State of ITAM: How Your IT Asset Management Must Evolve

State of ITAM: How Your IT Asset Management Must Evolve

The role of ITAM [IT asset management] and SAM (Software Asset Management) have to change to not only meet compliance responsibilities, but also, to meet the challenges facing businesses in a post-COVID-19 world. Silicon UK asks how CTOs can evolve their use of ITAM and SAM, and what the future looks like for asset management.

As businesses have continued on their digital transformation journeys, the assets they have acquired can rapidly expand. Asset management has also suddenly taken on a new urgency as the pandemic has deepened.

Also, as remote mass working has become the norm, managing the assets a dispersed workforce uses is paramount. The tools businesses use to safeguard these assets and provide an efficient working environment across their enterprises are today, a pressing concern for all CTOs. ITAM (IT Asset Management] and SAM (Software Asset Management) is a critical process all enterprises must pay close attention to.

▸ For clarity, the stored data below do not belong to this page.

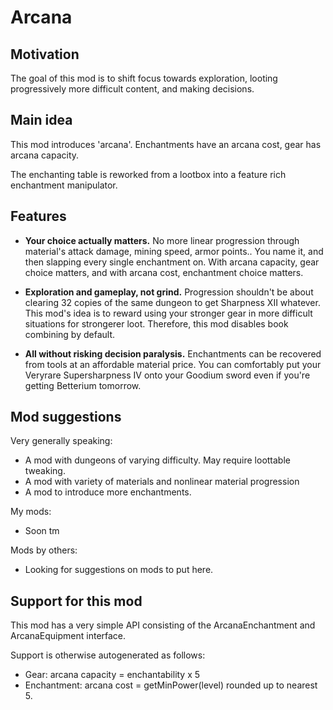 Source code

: # Arcana

## Motivation

The goal of this mod is to shift focus towards exploration, looting progressively more difficult content, and making decisions.

## Main idea

This mod introduces 'arcana'. Enchantments have an arcana cost, gear has arcana capacity.

The enchanting table is reworked from a lootbox into a feature rich enchantment manipulator.

## Features

  - **Your choice actually matters.** No more linear progression through material's attack damage, mining speed, armor points.. You name it, and then slapping every single enchantment on. With arcana capacity, gear choice matters, and with arcana cost, enchantment choice matters.

  - **Exploration and gameplay, not grind.** Progression shouldn't be about clearing 32 copies of the same dungeon to get Sharpness XII whatever. This mod's idea is to reward using your stronger gear in more difficult situations for strongerer loot. Therefore, this mod disables book combining by default.

  - **All without risking decision paralysis.** Enchantments can be recovered from tools at an affordable material price. You can comfortably put your Veryrare Supersharpness IV onto your Goodium sword even if you're getting Betterium tomorrow.

## Mod suggestions

Very generally speaking:
  - A mod with dungeons of varying difficulty. May require loottable tweaking.
  - A mod with variety of materials and nonlinear material progression
  - A mod to introduce more enchantments.

My mods:
  - Soon tm

Mods by others:
  - Looking for suggestions on mods to put here.
  
## Support for this mod

This mod has a very simple API consisting of the ArcanaEnchantment and ArcanaEquipment interface.

Support is otherwise autogenerated as follows:
  - Gear: arcana capacity = enchantability x 5
  - Enchantment: arcana cost = getMinPower(level) rounded up to nearest 5.
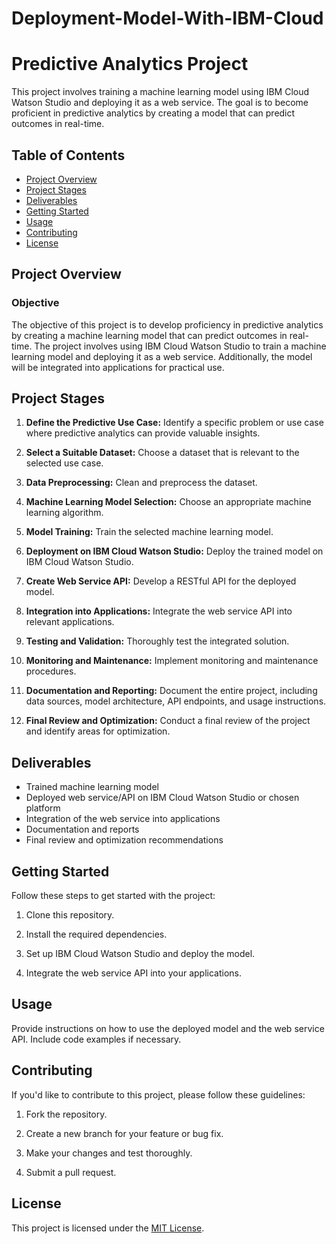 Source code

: # Deployment-Model-With-IBM-Cloud
# Predictive Analytics Project

This project involves training a machine learning model using IBM Cloud Watson Studio and deploying it as a web service. The goal is to become proficient in predictive analytics by creating a model that can predict outcomes in real-time.

## Table of Contents

- [Project Overview](#project-overview)
- [Project Stages](#project-stages)
- [Deliverables](#deliverables)
- [Getting Started](#getting-started)
- [Usage](#usage)
- [Contributing](#contributing)
- [License](#license)

## Project Overview

### Objective

The objective of this project is to develop proficiency in predictive analytics by creating a machine learning model that can predict outcomes in real-time. The project involves using IBM Cloud Watson Studio to train a machine learning model and deploying it as a web service. Additionally, the model will be integrated into applications for practical use.

## Project Stages

1. **Define the Predictive Use Case:** Identify a specific problem or use case where predictive analytics can provide valuable insights.

2. **Select a Suitable Dataset:** Choose a dataset that is relevant to the selected use case.

3. **Data Preprocessing:** Clean and preprocess the dataset.

4. **Machine Learning Model Selection:** Choose an appropriate machine learning algorithm.

5. **Model Training:** Train the selected machine learning model.

6. **Deployment on IBM Cloud Watson Studio:** Deploy the trained model on IBM Cloud Watson Studio.

7. **Create Web Service API:** Develop a RESTful API for the deployed model.

8. **Integration into Applications:** Integrate the web service API into relevant applications.

9. **Testing and Validation:** Thoroughly test the integrated solution.

10. **Monitoring and Maintenance:** Implement monitoring and maintenance procedures.

11. **Documentation and Reporting:** Document the entire project, including data sources, model architecture, API endpoints, and usage instructions.

12. **Final Review and Optimization:** Conduct a final review of the project and identify areas for optimization.

## Deliverables

- Trained machine learning model
- Deployed web service/API on IBM Cloud Watson Studio or chosen platform
- Integration of the web service into applications
- Documentation and reports
- Final review and optimization recommendations

## Getting Started

Follow these steps to get started with the project:

1. Clone this repository.

2. Install the required dependencies.

3. Set up IBM Cloud Watson Studio and deploy the model.

4. Integrate the web service API into your applications.

## Usage

Provide instructions on how to use the deployed model and the web service API. Include code examples if necessary.

## Contributing

If you'd like to contribute to this project, please follow these guidelines:

1. Fork the repository.

2. Create a new branch for your feature or bug fix.

3. Make your changes and test thoroughly.

4. Submit a pull request.

## License

This project is licensed under the [MIT License](LICENSE).
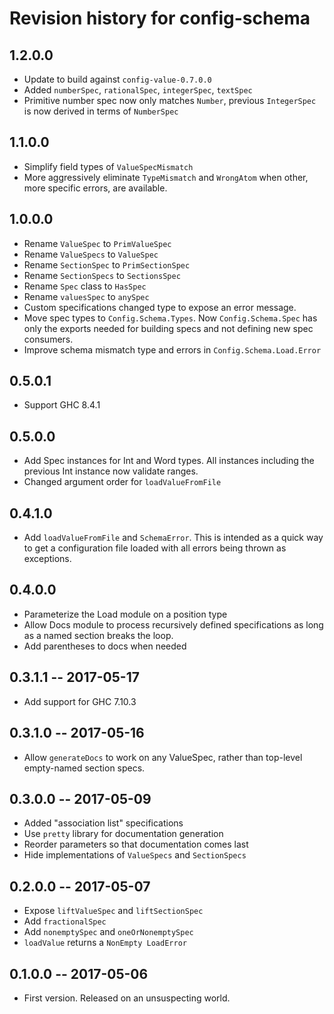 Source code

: # Revision history for config-schema

## 1.2.0.0

* Update to build against `config-value-0.7.0.0`
* Added `numberSpec`, `rationalSpec`, `integerSpec`, `textSpec`
* Primitive number spec now only matches `Number`, previous
  `IntegerSpec` is now derived in terms of `NumberSpec`

## 1.1.0.0

* Simplify field types of `ValueSpecMismatch`
* More aggressively eliminate `TypeMismatch` and `WrongAtom`
  when other, more specific errors, are available.

## 1.0.0.0

* Rename `ValueSpec` to `PrimValueSpec`
* Rename `ValueSpecs` to `ValueSpec`
* Rename `SectionSpec` to `PrimSectionSpec`
* Rename `SectionSpecs` to `SectionsSpec`
* Rename `Spec` class to `HasSpec`
* Rename `valuesSpec` to `anySpec`
* Custom specifications changed type to expose an error message.
* Move spec types to `Config.Schema.Types`. Now `Config.Schema.Spec`
  has only the exports needed for building specs and not defining
  new spec consumers.
* Improve schema mismatch type and errors in `Config.Schema.Load.Error`

## 0.5.0.1
* Support GHC 8.4.1

## 0.5.0.0

* Add Spec instances for Int and Word types. All instances
  including the previous Int instance now validate ranges.
* Changed argument order for `loadValueFromFile`

## 0.4.1.0

* Add `loadValueFromFile` and `SchemaError`. This is intended
  as a quick way to get a configuration file loaded with all
  errors being thrown as exceptions.

## 0.4.0.0

* Parameterize the Load module on a position type
* Allow Docs module to process recursively defined
  specifications as long as a named section breaks
  the loop.
* Add parentheses to docs when needed

## 0.3.1.1  -- 2017-05-17

* Add support for GHC 7.10.3

## 0.3.1.0  -- 2017-05-16

* Allow `generateDocs` to work on any ValueSpec, rather than
  top-level empty-named section specs.

## 0.3.0.0  -- 2017-05-09

* Added "association list" specifications
* Use `pretty` library for documentation generation
* Reorder parameters so that documentation comes last
* Hide implementations of `ValueSpecs` and `SectionSpecs`

## 0.2.0.0  -- 2017-05-07

* Expose `liftValueSpec` and `liftSectionSpec`
* Add `fractionalSpec`
* Add `nonemptySpec` and `oneOrNonemptySpec`
* `loadValue` returns a `NonEmpty LoadError`

## 0.1.0.0  -- 2017-05-06

* First version. Released on an unsuspecting world.
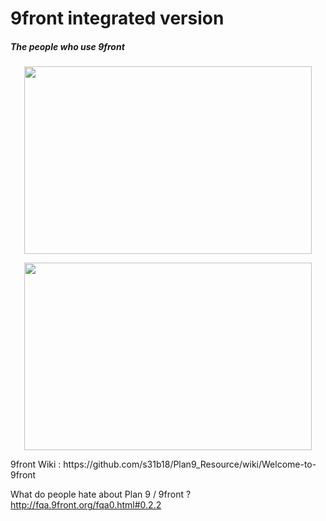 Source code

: # 9front integrated version 
<h5>The people who use 9front</h5>
<p align="center">
  <img width="460" height="300" src="http://fqa.9front.org/sweat.gif">
</p>
<p align="center">
  <img width="460" height="300" src="http://fqa.9front.org/giveup1.jpg">
</p>
9front Wiki : https://github.com/s31b18/Plan9_Resource/wiki/Welcome-to-9front
  
What do people hate about Plan 9 / 9front ? http://fqa.9front.org/fqa0.html#0.2.2
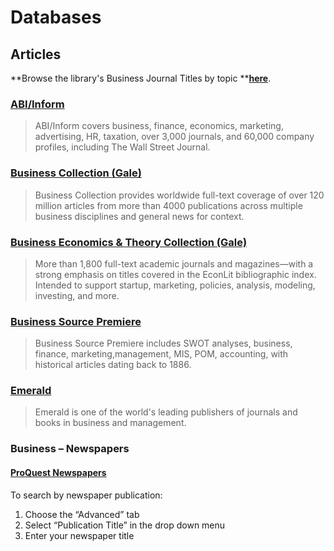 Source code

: # Databases

## Articles

**Browse the library's Business Journal Titles by topic **[**here**](http:/te9lr6gh8n.search.serialssolutions.com/?V=1.0&L=TE9LR6GH8N&S=SC&C=BU).

### [ABI/Inform](http:/summit.csuci.edu:2048/login?url=http://proquest.umi.com/pqdweb?RQT=306&TS=1058457987&DBId=3#sform)

> ABI/Inform covers business, finance, economics, marketing, advertising, HR, taxation, over 3,000 journals, and 60,000 company profiles, including The Wall Street Journal.

### [Business Collection \(Gale\)](http://summit.csuci.edu/login?url=http://infotrac.galegroup.com/itweb/csuci?db=ITBC)

> Business Collection provides worldwide full-text coverage of over 120 million articles from more than 4000 publications across multiple business disciplines and general news for context.

### [Business Economics & Theory Collection \(Gale\)](http://summit.csuci.edu/login?url=http://infotrac.galegroup.com/itweb/csuci?db=PPBE)

> More than 1,800 full-text academic journals and magazines—with a strong emphasis on titles covered in the EconLit bibliographic index. Intended to support startup, marketing, policies, analysis, modeling, investing, and more.

### [Business Source Premiere](http:/summit.csuci.edu:2048/login?url=http://search.ebscohost.com/login.asp?profile=web&defaultdb=buh)

> Business Source Premiere includes SWOT analyses, business, finance, marketing,management, MIS, POM, accounting, with historical articles dating back to 1886.

### [Emerald](http:/summit.csuci.edu:2048/login?url=http://www.emeraldinsight.com/)

> Emerald is one of the world's leading publishers of journals and books in business and management.

### Business – Newspapers

#### [ProQuest Newspapers](http:/summit.csuci.edu:2048/login?url=http://search.proquest.com/newsstand?accountid=7284)

To search by newspaper publication:

1. Choose the “Advanced” tab
2. Select “Publication Title” in the drop down menu
3. Enter your newspaper title



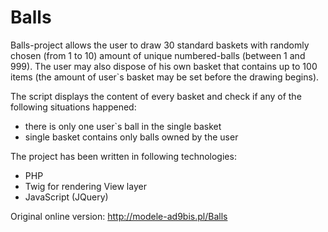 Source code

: # Balls

Balls-project allows the user to draw 30 standard baskets with randomly chosen (from 1 to 10) amount of unique 
numbered-balls (between 1 and 999).
The user may also dispose of his own basket that contains up to 100 items (the amount of user`s basket may be set 
before the drawing begins).

The script displays the content of every basket and check if any of the following situations happened:
- there is only one user`s ball in the single basket
- single basket contains only balls owned by the user


The project has been written in following technologies:
- PHP
- Twig for rendering View layer
- JavaScript (JQuery)

Original online version: 
http://modele-ad9bis.pl/Balls
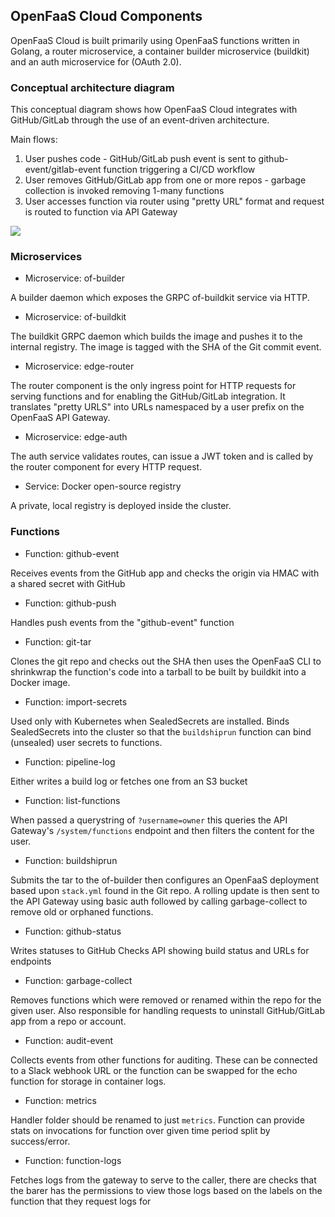 ## OpenFaaS Cloud Components

OpenFaaS Cloud is built primarily using OpenFaaS functions written in Golang, a router microservice, a container builder microservice (buildkit) and an auth microservice for (OAuth 2.0).

### Conceptual architecture diagram

This conceptual diagram shows how OpenFaaS Cloud integrates with GitHub/GitLab through the use of an event-driven architecture.

Main flows:

1. User pushes code - GitHub/GitLab push event is sent to github-event/gitlab-event function triggering a CI/CD workflow
2. User removes GitHub/GitLab app from one or more repos - garbage collection is invoked removing 1-many functions
3. User accesses function via router using "pretty URL" format and request is routed to function via API Gateway

![](https://github.com/openfaas/openfaas-cloud/blob/master/docs/conceptual-overview.png?raw=true)


### Microservices

* Microservice: of-builder

A builder daemon which exposes the GRPC of-buildkit service via HTTP.

* Microservice: of-buildkit

The buildkit GRPC daemon which builds the image and pushes it to the internal registry. The image is tagged with the SHA of the Git commit event.

* Microservice: edge-router

The router component is the only ingress point for HTTP requests for serving functions and for enabling the GitHub/GitLab integration. It translates "pretty URLS" into URLs namespaced by a user prefix on the OpenFaaS API Gateway.

* Microservice: edge-auth

The auth service validates routes, can issue a JWT token and is called by the router component for every HTTP request.

* Service: Docker open-source registry

A private, local registry is deployed inside the cluster.

### Functions

* Function: github-event

Receives events from the GitHub app and checks the origin via HMAC with a shared secret with GitHub

* Function: github-push

Handles push events from the "github-event" function

* Function: git-tar

Clones the git repo and checks out the SHA then uses the OpenFaaS CLI to shrinkwrap the function's code into a tarball to be built by buildkit into a Docker image.

* Function: import-secrets

Used only with Kubernetes when SealedSecrets are installed. Binds SealedSecrets into the cluster so that the `buildshiprun` function can bind (unsealed) user secrets to functions.

* Function: pipeline-log

Either writes a build log or fetches one from an S3 bucket

* Function: list-functions

When passed a querystring of `?username=owner` this queries the API Gateway's `/system/functions` endpoint and then filters the content for the user.

* Function: buildshiprun

Submits the tar to the of-builder then configures an OpenFaaS deployment based upon `stack.yml` found in the Git repo. A rolling update is then sent to the API Gateway using basic auth followed by calling garbage-collect to remove old or orphaned functions.

* Function: github-status

Writes statuses to GitHub Checks API showing build status and URLs for endpoints

* Function: garbage-collect

Removes functions which were removed or renamed within the repo for the given user. Also responsible for handling requests to uninstall GitHub/GitLab app from a repo or account.

* Function: audit-event

Collects events from other functions for auditing. These can be connected to a Slack webhook URL or the function can be swapped for the echo function for storage in container logs.

* Function: metrics

Handler folder should be renamed to just `metrics`. Function can provide stats on invocations for function over given time period split by success/error.

* Function: function-logs

Fetches logs from the gateway to serve to the caller, there are checks that the barer has the permissions to view those logs based on the labels on the function that they request logs for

According to Gartner: “ITAM depends on robust processes, with tools to automate manual processes. This data then enables organisations to effectively manage IT assets, vendors and a software and hardware asset portfolio from requisition through retirement, thus monitoring the asset’s performance throughout its life cycle.”

In their state of ITAM report, Flexera revealed: 25% of ITAM teams report directly to the CIO or CTO; 24% report to infrastructure management. ITAM teams interact heavily with many other functions, including infrastructure (55%), IT service management (52%) and procurement (50%). Only 45% of SAM practices have reached advanced maturity. Most SAM teams are responsible for software discovery (84%), inventory (77%) and audits (83%), focusing on on-premises software. A minority of SAM teams track software in the cloud (46%), SaaS (35%) or software in containers, also (34%).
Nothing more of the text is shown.